PROVIDED DATA —
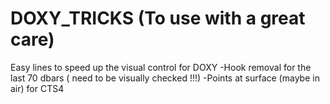 # DOXY_TRICKS (To use with a great care) 
Easy lines to speed up the visual control for DOXY
-Hook removal for the last 70 dbars ( need to be visually checked !!!) 
-Points at surface (maybe in air) for CTS4   
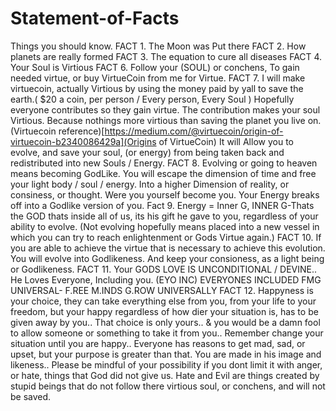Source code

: # Statement-of-Facts
Things you should know.
FACT 1. The Moon was Put there
FACT 2. How planets are really formed
FACT 3. The equation to cure all diseases
FACT 4. Your Soul is Virtious
FACT 6. Follow your (SOUL) or conchens, To gain needed virtue, or buy VirtueCoin from me for Virtue.
FACT 7. I will make virtuecoin, actually Virtious by using the money paid by yall to save the earth.( $20 a coin, per person / Every person, Every Soul ) Hopefully everyone contributes so they gain virtue. The contribution makes your soul Virtious. Because nothings more virtious than saving the planet you live on. (Virtuecoin
reference)[https://medium.com/@virtuecoin/origin-of-virtuecoin-b2340086429a](Origins of VirtueCoin) It will Allow you to evolve, and save your soul, (or energy) from being taken back and redistributed into new Souls / Energy. 
FACT 8. Evolving or going to heaven means becoming GodLike. You will escape the dimension of time and free your light body / soul / energy. Into a higher Dimension of reality, or consiness, or thought. Were you yourself become you. Your Energy breaks off into a Godlike version of you. 
Fact 9. Energy = Inner G, INNER G-Thats the GOD thats inside all of us, its his gift he gave to you, regardless of your ability to evolve. (Not evolving hopefully means placed into a new vessel in which you can try to reach enlightenment or Gods Virtue again.)
FACT 10. If you are able to achieve the virtue that is necessary to achieve this evolution. You will evolve into Godlikeness. And keep your consioness, as a light being or Godlikeness.
FACT 11. Your GODS LOVE IS UNCONDITIONAL / DEVINE.. He Loves Everyone, Including you. (EYO INC) 
EVERYONES INCLUDED
FMG UNIVERSAL- F.REE M.INDS G.ROW UNIVERSALLY
FACT 12. Happyness is your choice, they can take everything else from you, from your life to your freedom, but your happy regardless of how dier your situation is, has to be given away by you.. That choice is only yours.. & you would be a damn fool to allow someone or something to take it from you.. Remember change your situation until you are happy.. Everyone has reasons to get mad, sad, or upset, but your purpose is greater than that. You are made in his image and likeness.. Please be mindful of your possibility if you dont limit it with anger, or hate, things that God did not give us. Hate and Evil are things created by stupid beings that do not follow there virtious soul, or conchens, and will not be saved.
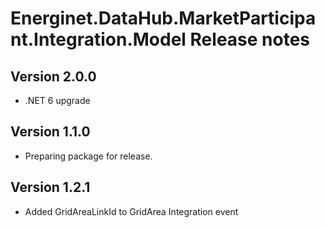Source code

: # Energinet.DataHub.MarketParticipant.Integration.Model Release notes

## Version 2.0.0

- .NET 6 upgrade

## Version 1.1.0

- Preparing package for release.

## Version 1.2.1

- Added GridAreaLinkId to GridArea Integration event
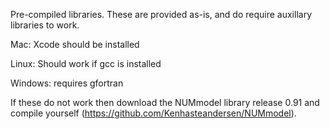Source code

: Pre-compiled libraries. These are provided as-is, and do require auxillary libraries to work.

Mac: Xcode should be installed

Linux: Should work if gcc is installed

Windows: requires gfortran

If these do not work then download the NUMmodel library release 0.91 and compile yourself (https://github.com/Kenhasteandersen/NUMmodel).
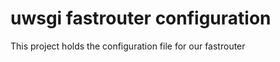 uwsgi fastrouter configuration
=====

This project holds the configuration file for our fastrouter


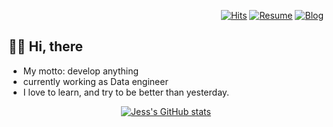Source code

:  <div align=right>
 
 [![Hits](https://hits.seeyoufarm.com/api/count/incr/badge.svg?url=https%3A%2F%2Fgithub.com%2FHyeonji-Ryu%2Fhit-counter&count_bg=%23009900&title_bg=%23000000&icon=github.svg&icon_color=%23FFFFFF&title=hits&edge_flat=false)](https://hits.seeyoufarm.com)
 [![Resume](https://img.shields.io/badge/Resume-181717?&color=black&?style=for-the-badge&logo=github&logoColor=white)](https://hyeonji-ryu.github.io/Resume/)
 [![Blog](https://img.shields.io/badge/Tech_Blog-ff5722?&color=black&?style=for-the-badge&logo=Blogger&logoColor=white)](https://hyeonji-ryu.github.io/)
 </div>
 
 ## 👋🏽 Hi, there

- My motto: develop anything
- currently working as Data engineer
- I love to learn, and try to be better than yesterday.

 <div align=center>

 [![Jess's GitHub stats](https://github-readme-stats.vercel.app/api?username=Hyeonji-Ryu&hide=stars,contribs&theme=dark&show_icons=true)](https://github.com/Hyeonji-Ryu/Hyeonji-Ryu)
 </div>
</div>
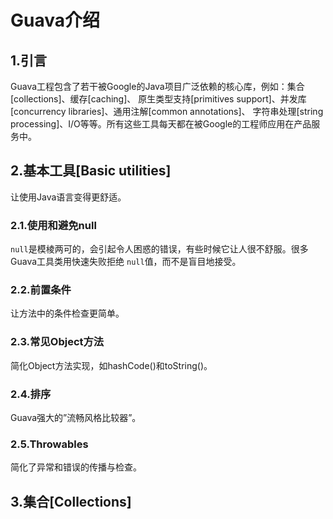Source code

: Guava介绍
================================================================================
## 1.引言
Guava工程包含了若干被Google的Java项目广泛依赖的核心库，例如：集合[collections]、缓存[caching]、
原生类型支持[primitives support]、并发库[concurrency libraries]、通用注解[common annotations]、
字符串处理[string processing]、I/O等等。所有这些工具每天都在被Google的工程师应用在产品服务中。 

## 2.基本工具[Basic utilities]
让使用Java语言变得更舒适。

### 2.1.使用和避免null
`null`是模棱两可的，会引起令人困惑的错误，有些时候它让人很不舒服。很多Guava工具类用快速失败拒绝
`null`值，而不是盲目地接受。

### 2.2.前置条件
让方法中的条件检查更简单。

### 2.3.常见Object方法
简化Object方法实现，如hashCode()和toString()。

### 2.4.排序
Guava强大的”流畅风格比较器”。

### 2.5.Throwables
简化了异常和错误的传播与检查。

## 3.集合[Collections]
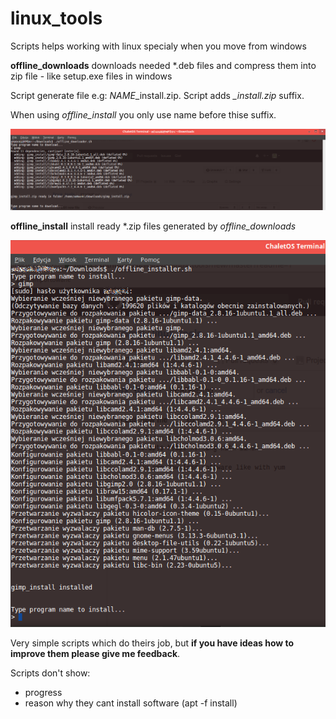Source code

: # linux_tools
Scripts helps working with linux specialy when you move from windows

**offline_downloads** downloads needed *.deb files and compress them into zip file - like setup.exe files in windows

Script generate file e.g: *NAME*_install.zip. Script adds *_install.zip* suffix.

When using *offline_install* you only use name before thise suffix.

![alt tag](https://github.com/warpgt/linux_tools/blob/master/download.png)

**offline_install** install ready *.zip files generated by *offline_downloads*

![alt tag](https://github.com/warpgt/linux_tools/blob/master/install.png)

Very simple scripts which do theirs job, but **if you have ideas how to improve them please give me feedback**.

Scripts don't show:
* progress 
* reason why they cant install software (apt -f install)
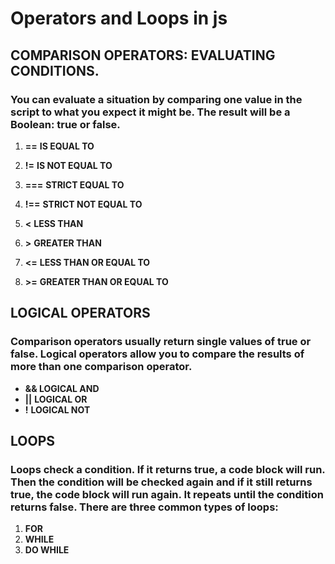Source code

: # Operators and Loops in js
## **COMPARISON OPERATORS: EVALUATING CONDITIONS.**
###  You can evaluate a situation by comparing one value in the script to what you expect it might be. The result will be a Boolean: true or false.
1. **==** **IS EQUAL TO**

2. **!=** **IS NOT EQUAL TO**

3. **===** **STRICT EQUAL TO**

4. **!==** **STRICT NOT EQUAL TO**

5. **<** **LESS THAN**

6. **>** **GREATER THAN**

7. **<=** **LESS THAN OR EQUAL TO**

8. **>=** **GREATER THAN OR EQUAL TO**
## **LOGICAL OPERATORS**
### Comparison operators usually return single values of true or false. Logical operators allow you to compare the results of more than one comparison operator.
* **&& LOGICAL AND**
* **||** **LOGICAL OR**
* **!** **LOGICAL NOT**
## **LOOPS**
### Loops check a condition. If it returns true, a code block will run. Then the condition will be checked again and if it still returns true, the code block will run again. It repeats until the condition returns false. There are three common types of loops:
1. **FOR**
2. **WHILE**
3. **DO WHILE**


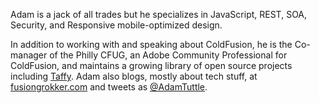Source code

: Adam is a jack of all trades but he specializes in JavaScript, REST, SOA, Security, and Responsive mobile-optimized design.

In addition to working with and speaking about ColdFusion, he is the Co-manager of the Philly CFUG, an Adobe Community Professional for ColdFusion, and maintains a growing library of open source projects including [Taffy](http://taffy.io). Adam also blogs, mostly about tech stuff, at [fusiongrokker.com](http://fusiongrokker.com) and tweets as [@AdamTuttle](https://twitter.com/adamtuttle).
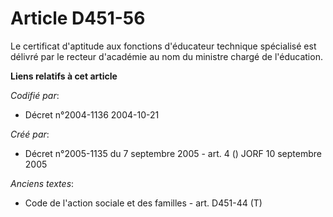 # Article D451-56

Le certificat d'aptitude aux fonctions d'éducateur technique spécialisé est délivré par le recteur d'académie au nom du
ministre chargé de l'éducation.

**Liens relatifs à cet article**

_Codifié par_:

  - Décret n°2004-1136 2004-10-21

_Créé par_:

  - Décret n°2005-1135 du 7 septembre 2005 - art. 4 () JORF 10 septembre 2005

_Anciens textes_:

  - Code de l'action sociale et des familles - art. D451-44 (T)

ASSIGNED TASK —
All lines containing "which" in the material above should appear in your reply, copied exactly.

SOLUTION TO THIS TASK —
Fact 9. Energy = Inner G, INNER G-Thats the GOD thats inside all of us, its his gift he gave to you, regardless of your ability to evolve. (Not evolving hopefully means placed into a new vessel in which you can try to reach enlightenment or Gods Virtue again.)
Very simple scripts which do theirs job, but **if you have ideas how to improve them please give me feedback**.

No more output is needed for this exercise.